Contro la ndrangheta e il razzismo non fermiamoci mai!
Sabato 23 gennaio, alle 11.00 di fronte alla stazione di Rosarno partirà il “No Mafia Day”. La manifestazione organizzata da 4 ragazz* reggini – e che grazie a Facebook sta riscuotendo numerosi attestati di appoggio e partecipazione – si snoderà in corteo per le strade del paese fino a raggiungere il Municipio di fronte al quale si terrà un sit-in dei partecipanti.
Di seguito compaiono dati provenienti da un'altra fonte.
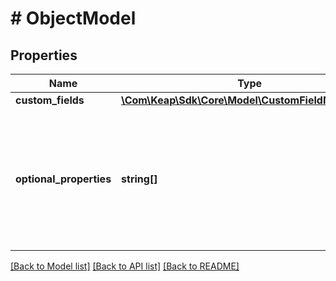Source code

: # # ObjectModel

## Properties

Name | Type | Description | Notes
------------ | ------------- | ------------- | -------------
**custom_fields** | [**\Com\Keap\Sdk\Core\Model\CustomFieldMetaData[]**](CustomFieldMetaData.md) |  | [optional]
**optional_properties** | **string[]** | These fields are not transmitted by default on this model, but can be requested by specifying them in a comma-separated list in the optional_properties query parameter. | [optional]

[[Back to Model list]](../../README.md#models) [[Back to API list]](../../README.md#endpoints) [[Back to README]](../../README.md)
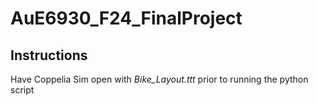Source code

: # AuE6930_F24_FinalProject

## Instructions
Have Coppelia Sim open with *Bike_Layout.ttt* prior to running the python script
Gli organizzatori per evitare il pericolo concreto della strumentalizzazione partitica stanno chiedendo ai partecipanti di non portare in piazza bandiere di partito. La campagna elettorale per le regionali è iniziata anche in Calabria e consentire ai politici di fare propaganda in una manifestazione del genere assolutamente “cittadina” e di “cittadini” non sarebbe la scelta migliore. Sempre per questo motivo, mi dice Anna, promotrice dell’iniziativa sin da subito: “Non ci saranno discorsi alla fine della manifestazione per evitare possibili spot“.
Questa manifestazione arriverà a conclusione di una settimana che per la città di Reggio e la sua provincia sarà densissima di avvenimenti.
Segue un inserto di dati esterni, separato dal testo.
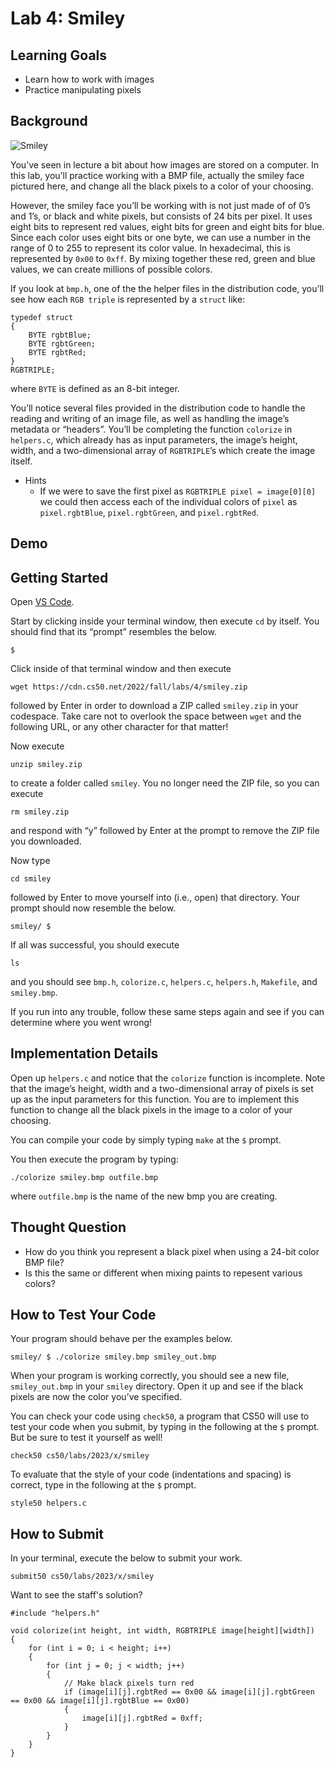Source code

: Lab 4: Smiley
=============

Learning Goals
--------------

*   Learn how to work with images
*   Practice manipulating pixels

Background
----------

![Smiley](smiley_spec_image.png)

You’ve seen in lecture a bit about how images are stored on a computer. In this lab, you’ll practice working with a BMP file, actually the smiley face pictured here, and change all the black pixels to a color of your choosing.

However, the smiley face you’ll be working with is not just made of of 0’s and 1’s, or black and white pixels, but consists of 24 bits per pixel. It uses eight bits to represent red values, eight bits for green and eight bits for blue. Since each color uses eight bits or one byte, we can use a number in the range of 0 to 255 to represent its color value. In hexadecimal, this is represented by `0x00` to `0xff`. By mixing together these red, green and blue values, we can create millions of possible colors.

If you look at `bmp.h`, one of the the helper files in the distribution code, you’ll see how each `RGB triple` is represented by a `struct` like:

    typedef struct
    {
        BYTE rgbtBlue;
        BYTE rgbtGreen;
        BYTE rgbtRed;
    }
    RGBTRIPLE;
    

where `BYTE` is defined as an 8-bit integer.

You’ll notice several files provided in the distribution code to handle the reading and writing of an image file, as well as handling the image’s metadata or “headers”. You’ll be completing the function `colorize` in `helpers.c`, which already has as input parameters, the image’s height, width, and a two-dimensional array of `RGBTRIPLE`’s which create the image itself.

*   Hints
    *   If we were to save the first pixel as `RGBTRIPLE pixel = image[0][0]` we could then access each of the individual colors of `pixel` as `pixel.rgbtBlue`, `pixel.rgbtGreen`, and `pixel.rgbtRed`.

Demo
----

Getting Started
---------------

Open [VS Code](https://code.cs50.io/).

Start by clicking inside your terminal window, then execute `cd` by itself. You should find that its “prompt” resembles the below.

    $
    

Click inside of that terminal window and then execute

    wget https://cdn.cs50.net/2022/fall/labs/4/smiley.zip
    

followed by Enter in order to download a ZIP called `smiley.zip` in your codespace. Take care not to overlook the space between `wget` and the following URL, or any other character for that matter!

Now execute

    unzip smiley.zip
    

to create a folder called `smiley`. You no longer need the ZIP file, so you can execute

    rm smiley.zip
    

and respond with “y” followed by Enter at the prompt to remove the ZIP file you downloaded.

Now type

    cd smiley
    

followed by Enter to move yourself into (i.e., open) that directory. Your prompt should now resemble the below.

    smiley/ $
    

If all was successful, you should execute

    ls
    

and you should see `bmp.h`, `colorize.c`, `helpers.c`, `helpers.h`, `Makefile`, and `smiley.bmp`.

If you run into any trouble, follow these same steps again and see if you can determine where you went wrong!

Implementation Details
----------------------

Open up `helpers.c` and notice that the `colorize` function is incomplete. Note that the image’s height, width and a two-dimensional array of pixels is set up as the input parameters for this function. You are to implement this function to change all the black pixels in the image to a color of your choosing.

You can compile your code by simply typing `make` at the `$` prompt.

You then execute the program by typing:

    ./colorize smiley.bmp outfile.bmp
    

where `outfile.bmp` is the name of the new bmp you are creating.

Thought Question
----------------

*   How do you think you represent a black pixel when using a 24-bit color BMP file?
*   Is this the same or different when mixing paints to repesent various colors?

How to Test Your Code
---------------------

Your program should behave per the examples below.

    smiley/ $ ./colorize smiley.bmp smiley_out.bmp
    

When your program is working correctly, you should see a new file, `smiley_out.bmp` in your `smiley` directory. Open it up and see if the black pixels are now the color you’ve specified.

You can check your code using `check50`, a program that CS50 will use to test your code when you submit, by typing in the following at the `$` prompt. But be sure to test it yourself as well!

    check50 cs50/labs/2023/x/smiley
    

To evaluate that the style of your code (indentations and spacing) is correct, type in the following at the `$` prompt.

    style50 helpers.c
    

How to Submit
-------------

In your terminal, execute the below to submit your work.

    submit50 cs50/labs/2023/x/smiley
    

Want to see the staff's solution?

    #include "helpers.h"
    
    void colorize(int height, int width, RGBTRIPLE image[height][width])
    {
        for (int i = 0; i < height; i++)
        {
            for (int j = 0; j < width; j++)
            {
                // Make black pixels turn red
                if (image[i][j].rgbtRed == 0x00 && image[i][j].rgbtGreen == 0x00 && image[i][j].rgbtBlue == 0x00)
                {
                    image[i][j].rgbtRed = 0xff;
                }
            }
        }
    }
Come detto è iniziata la campagna elettorale e la Calabria questa volta sembra essere, anche a causa dei riflettori dei mass-media, una delle regioni cruciali per determinare il risultato politico nazionale della tornata elettorale.
Da lunedì, quindi è iniziata una carrellata di passerelle di ministri e portaborse vari che verranno a raccontarci la solita solfa sul loro impegno costante e intransigente contro la criminalità organizzata e sugli arresti fatti in questo periodo – come se li avessero fatti loro – che si concluderà con l’arrivo in città, la seconda volta nel giro di pochi mesi, del Presidente della Repubblica Giorgio Napolitano.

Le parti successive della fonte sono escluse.